▶ [Activity]: Extract each record and reproduce it exactly.

--- Records ---

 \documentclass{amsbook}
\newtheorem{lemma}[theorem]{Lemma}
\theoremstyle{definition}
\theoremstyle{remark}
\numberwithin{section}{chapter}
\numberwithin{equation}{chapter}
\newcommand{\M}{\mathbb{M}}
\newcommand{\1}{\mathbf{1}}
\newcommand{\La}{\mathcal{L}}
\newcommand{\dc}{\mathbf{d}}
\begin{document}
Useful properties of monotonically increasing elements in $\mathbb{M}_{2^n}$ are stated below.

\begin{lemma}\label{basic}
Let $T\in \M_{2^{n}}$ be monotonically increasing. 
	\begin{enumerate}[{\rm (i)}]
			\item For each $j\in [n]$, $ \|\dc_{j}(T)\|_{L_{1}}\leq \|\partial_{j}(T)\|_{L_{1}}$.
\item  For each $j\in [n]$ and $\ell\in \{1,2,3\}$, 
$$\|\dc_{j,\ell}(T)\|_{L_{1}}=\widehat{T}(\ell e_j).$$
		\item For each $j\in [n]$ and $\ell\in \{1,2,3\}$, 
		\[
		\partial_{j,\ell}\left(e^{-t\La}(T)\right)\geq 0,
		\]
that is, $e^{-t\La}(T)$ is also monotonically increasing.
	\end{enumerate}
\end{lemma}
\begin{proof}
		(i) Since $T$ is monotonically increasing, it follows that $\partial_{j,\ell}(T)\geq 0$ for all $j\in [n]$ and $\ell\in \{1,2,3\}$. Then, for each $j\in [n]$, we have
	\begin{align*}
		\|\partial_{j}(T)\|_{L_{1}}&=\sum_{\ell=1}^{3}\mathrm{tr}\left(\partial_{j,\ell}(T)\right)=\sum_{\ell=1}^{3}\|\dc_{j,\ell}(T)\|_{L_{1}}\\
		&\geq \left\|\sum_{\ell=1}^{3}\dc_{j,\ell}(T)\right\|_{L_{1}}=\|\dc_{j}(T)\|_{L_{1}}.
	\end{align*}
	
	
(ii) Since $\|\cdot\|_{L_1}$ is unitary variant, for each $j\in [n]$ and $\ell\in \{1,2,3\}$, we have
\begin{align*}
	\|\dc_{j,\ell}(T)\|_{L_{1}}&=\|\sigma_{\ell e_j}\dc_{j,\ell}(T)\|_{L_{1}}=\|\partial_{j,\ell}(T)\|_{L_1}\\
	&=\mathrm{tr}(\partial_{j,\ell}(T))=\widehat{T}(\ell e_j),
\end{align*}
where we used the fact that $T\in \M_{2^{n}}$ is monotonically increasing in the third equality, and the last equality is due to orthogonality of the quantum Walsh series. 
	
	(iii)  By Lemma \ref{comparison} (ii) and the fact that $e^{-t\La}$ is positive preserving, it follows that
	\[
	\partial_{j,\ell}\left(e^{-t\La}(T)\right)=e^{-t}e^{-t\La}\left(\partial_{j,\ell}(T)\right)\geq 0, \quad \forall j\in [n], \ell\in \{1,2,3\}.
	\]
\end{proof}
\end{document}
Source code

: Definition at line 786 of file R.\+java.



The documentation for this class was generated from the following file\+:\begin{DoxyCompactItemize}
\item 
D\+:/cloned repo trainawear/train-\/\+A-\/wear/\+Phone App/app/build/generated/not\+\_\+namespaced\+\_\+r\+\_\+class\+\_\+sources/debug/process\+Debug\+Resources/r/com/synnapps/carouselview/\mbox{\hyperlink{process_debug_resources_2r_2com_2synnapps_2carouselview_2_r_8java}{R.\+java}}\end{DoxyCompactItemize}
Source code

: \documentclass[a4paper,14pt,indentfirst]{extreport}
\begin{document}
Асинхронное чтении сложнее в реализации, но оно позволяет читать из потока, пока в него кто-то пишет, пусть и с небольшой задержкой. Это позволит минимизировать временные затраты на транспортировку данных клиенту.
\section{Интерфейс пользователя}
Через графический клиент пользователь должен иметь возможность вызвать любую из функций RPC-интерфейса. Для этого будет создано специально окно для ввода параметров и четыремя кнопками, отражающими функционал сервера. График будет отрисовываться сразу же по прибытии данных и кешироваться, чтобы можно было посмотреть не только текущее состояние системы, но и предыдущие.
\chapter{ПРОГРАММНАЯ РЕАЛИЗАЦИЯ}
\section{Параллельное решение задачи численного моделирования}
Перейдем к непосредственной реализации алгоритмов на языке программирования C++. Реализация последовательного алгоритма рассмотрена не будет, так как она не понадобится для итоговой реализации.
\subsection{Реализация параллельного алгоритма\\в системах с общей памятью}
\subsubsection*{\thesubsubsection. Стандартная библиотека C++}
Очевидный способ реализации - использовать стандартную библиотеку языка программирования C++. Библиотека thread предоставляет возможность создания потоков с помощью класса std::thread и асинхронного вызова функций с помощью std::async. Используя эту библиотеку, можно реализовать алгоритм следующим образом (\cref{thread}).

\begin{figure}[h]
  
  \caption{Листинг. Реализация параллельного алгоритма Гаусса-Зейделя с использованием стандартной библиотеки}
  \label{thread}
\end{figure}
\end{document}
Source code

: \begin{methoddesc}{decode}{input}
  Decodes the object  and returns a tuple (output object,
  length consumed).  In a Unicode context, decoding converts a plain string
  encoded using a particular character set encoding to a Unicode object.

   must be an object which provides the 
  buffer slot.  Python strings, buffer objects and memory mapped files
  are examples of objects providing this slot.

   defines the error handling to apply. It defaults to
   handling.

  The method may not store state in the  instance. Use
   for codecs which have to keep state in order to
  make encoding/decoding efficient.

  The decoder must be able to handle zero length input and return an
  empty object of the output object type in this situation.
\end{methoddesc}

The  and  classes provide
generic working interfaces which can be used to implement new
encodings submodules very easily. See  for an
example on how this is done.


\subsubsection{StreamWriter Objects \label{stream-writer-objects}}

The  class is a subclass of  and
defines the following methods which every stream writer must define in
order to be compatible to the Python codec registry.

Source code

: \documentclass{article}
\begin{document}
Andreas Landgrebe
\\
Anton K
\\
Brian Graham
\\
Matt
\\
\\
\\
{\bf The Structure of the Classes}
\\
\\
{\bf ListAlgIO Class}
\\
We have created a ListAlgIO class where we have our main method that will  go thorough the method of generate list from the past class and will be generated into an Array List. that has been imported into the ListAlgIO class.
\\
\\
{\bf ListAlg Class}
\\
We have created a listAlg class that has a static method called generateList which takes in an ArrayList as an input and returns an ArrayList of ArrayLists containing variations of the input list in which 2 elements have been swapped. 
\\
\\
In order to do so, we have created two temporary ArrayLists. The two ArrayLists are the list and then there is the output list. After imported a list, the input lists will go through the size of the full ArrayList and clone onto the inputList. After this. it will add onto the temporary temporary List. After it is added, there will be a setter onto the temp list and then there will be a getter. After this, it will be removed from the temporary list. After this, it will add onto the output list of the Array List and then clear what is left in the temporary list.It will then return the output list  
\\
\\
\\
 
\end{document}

---

▶ [Result for this task]:
 \documentclass{amsbook}
\newtheorem{lemma}[theorem]{Lemma}
\theoremstyle{definition}
\theoremstyle{remark}
\numberwithin{section}{chapter}
\numberwithin{equation}{chapter}
\newcommand{\M}{\mathbb{M}}
\newcommand{\1}{\mathbf{1}}
\newcommand{\La}{\mathcal{L}}
\newcommand{\dc}{\mathbf{d}}
\begin{document}
Useful properties of monotonically increasing elements in $\mathbb{M}_{2^n}$ are stated below.

\begin{lemma}\label{basic}
Let $T\in \M_{2^{n}}$ be monotonically increasing. 
	\begin{enumerate}[{\rm (i)}]
			\item For each $j\in [n]$, $ \|\dc_{j}(T)\|_{L_{1}}\leq \|\partial_{j}(T)\|_{L_{1}}$.
\item  For each $j\in [n]$ and $\ell\in \{1,2,3\}$, 
$$\|\dc_{j,\ell}(T)\|_{L_{1}}=\widehat{T}(\ell e_j).$$
		\item For each $j\in [n]$ and $\ell\in \{1,2,3\}$, 
		\[
		\partial_{j,\ell}\left(e^{-t\La}(T)\right)\geq 0,
		\]
that is, $e^{-t\La}(T)$ is also monotonically increasing.
	\end{enumerate}
\end{lemma}
\begin{proof}
		(i) Since $T$ is monotonically increasing, it follows that $\partial_{j,\ell}(T)\geq 0$ for all $j\in [n]$ and $\ell\in \{1,2,3\}$. Then, for each $j\in [n]$, we have
	\begin{align*}
		\|\partial_{j}(T)\|_{L_{1}}&=\sum_{\ell=1}^{3}\mathrm{tr}\left(\partial_{j,\ell}(T)\right)=\sum_{\ell=1}^{3}\|\dc_{j,\ell}(T)\|_{L_{1}}\\
		&\geq \left\|\sum_{\ell=1}^{3}\dc_{j,\ell}(T)\right\|_{L_{1}}=\|\dc_{j}(T)\|_{L_{1}}.
	\end{align*}
	
	
(ii) Since $\|\cdot\|_{L_1}$ is unitary variant, for each $j\in [n]$ and $\ell\in \{1,2,3\}$, we have
\begin{align*}
	\|\dc_{j,\ell}(T)\|_{L_{1}}&=\|\sigma_{\ell e_j}\dc_{j,\ell}(T)\|_{L_{1}}=\|\partial_{j,\ell}(T)\|_{L_1}\\
	&=\mathrm{tr}(\partial_{j,\ell}(T))=\widehat{T}(\ell e_j),
\end{align*}
where we used the fact that $T\in \M_{2^{n}}$ is monotonically increasing in the third equality, and the last equality is due to orthogonality of the quantum Walsh series. 
	
	(iii)  By Lemma \ref{comparison} (ii) and the fact that $e^{-t\La}$ is positive preserving, it follows that
	\[
	\partial_{j,\ell}\left(e^{-t\La}(T)\right)=e^{-t}e^{-t\La}\left(\partial_{j,\ell}(T)\right)\geq 0, \quad \forall j\in [n], \ell\in \{1,2,3\}.
	\]
\end{proof}
\end{document}
Source code

: Definition at line 786 of file R.\+java.



The documentation for this class was generated from the following file\+:\begin{DoxyCompactItemize}
\item 
D\+:/cloned repo trainawear/train-\/\+A-\/wear/\+Phone App/app/build/generated/not\+\_\+namespaced\+\_\+r\+\_\+class\+\_\+sources/debug/process\+Debug\+Resources/r/com/synnapps/carouselview/\mbox{\hyperlink{process_debug_resources_2r_2com_2synnapps_2carouselview_2_r_8java}{R.\+java}}\end{DoxyCompactItemize}
Source code

: \documentclass[a4paper,14pt,indentfirst]{extreport}
\begin{document}
Асинхронное чтении сложнее в реализации, но оно позволяет читать из потока, пока в него кто-то пишет, пусть и с небольшой задержкой. Это позволит минимизировать временные затраты на транспортировку данных клиенту.
\section{Интерфейс пользователя}
Через графический клиент пользователь должен иметь возможность вызвать любую из функций RPC-интерфейса. Для этого будет создано специально окно для ввода параметров и четыремя кнопками, отражающими функционал сервера. График будет отрисовываться сразу же по прибытии данных и кешироваться, чтобы можно было посмотреть не только текущее состояние системы, но и предыдущие.
\chapter{ПРОГРАММНАЯ РЕАЛИЗАЦИЯ}
\section{Параллельное решение задачи численного моделирования}
Перейдем к непосредственной реализации алгоритмов на языке программирования C++. Реализация последовательного алгоритма рассмотрена не будет, так как она не понадобится для итоговой реализации.
\subsection{Реализация параллельного алгоритма\\в системах с общей памятью}
\subsubsection*{\thesubsubsection. Стандартная библиотека C++}
Очевидный способ реализации - использовать стандартную библиотеку языка программирования C++. Библиотека thread предоставляет возможность создания потоков с помощью класса std::thread и асинхронного вызова функций с помощью std::async. Используя эту библиотеку, можно реализовать алгоритм следующим образом (\cref{thread}).

\begin{figure}[h]
  
  \caption{Листинг. Реализация параллельного алгоритма Гаусса-Зейделя с использованием стандартной библиотеки}
  \label{thread}
\end{figure}
\end{document}
Source code

: \begin{methoddesc}{decode}{input}
  Decodes the object  and returns a tuple (output object,
  length consumed).  In a Unicode context, decoding converts a plain string
  encoded using a particular character set encoding to a Unicode object.

   must be an object which provides the 
  buffer slot.  Python strings, buffer objects and memory mapped files
  are examples of objects providing this slot.

   defines the error handling to apply. It defaults to
   handling.

  The method may not store state in the  instance. Use
   for codecs which have to keep state in order to
  make encoding/decoding efficient.

  The decoder must be able to handle zero length input and return an
  empty object of the output object type in this situation.
\end{methoddesc}

The  and  classes provide
generic working interfaces which can be used to implement new
encodings submodules very easily. See  for an
example on how this is done.


\subsubsection{StreamWriter Objects \label{stream-writer-objects}}

The  class is a subclass of  and
defines the following methods which every stream writer must define in
order to be compatible to the Python codec registry.

Source code

: \documentclass{article}
\begin{document}
Andreas Landgrebe
\\
Anton K
\\
Brian Graham
\\
Matt
\\
\\
\\
{\bf The Structure of the Classes}
\\
\\
{\bf ListAlgIO Class}
\\
We have created a ListAlgIO class where we have our main method that will  go thorough the method of generate list from the past class and will be generated into an Array List. that has been imported into the ListAlgIO class.
\\
\\
{\bf ListAlg Class}
\\
We have created a listAlg class that has a static method called generateList which takes in an ArrayList as an input and returns an ArrayList of ArrayLists containing variations of the input list in which 2 elements have been swapped. 
\\
\\
In order to do so, we have created two temporary ArrayLists. The two ArrayLists are the list and then there is the output list. After imported a list, the input lists will go through the size of the full ArrayList and clone onto the inputList. After this. it will add onto the temporary temporary List. After it is added, there will be a setter onto the temp list and then there will be a getter. After this, it will be removed from the temporary list. After this, it will add onto the output list of the Array List and then clear what is left in the temporary list.It will then return the output list  
\\
\\
\\
 
\end{document}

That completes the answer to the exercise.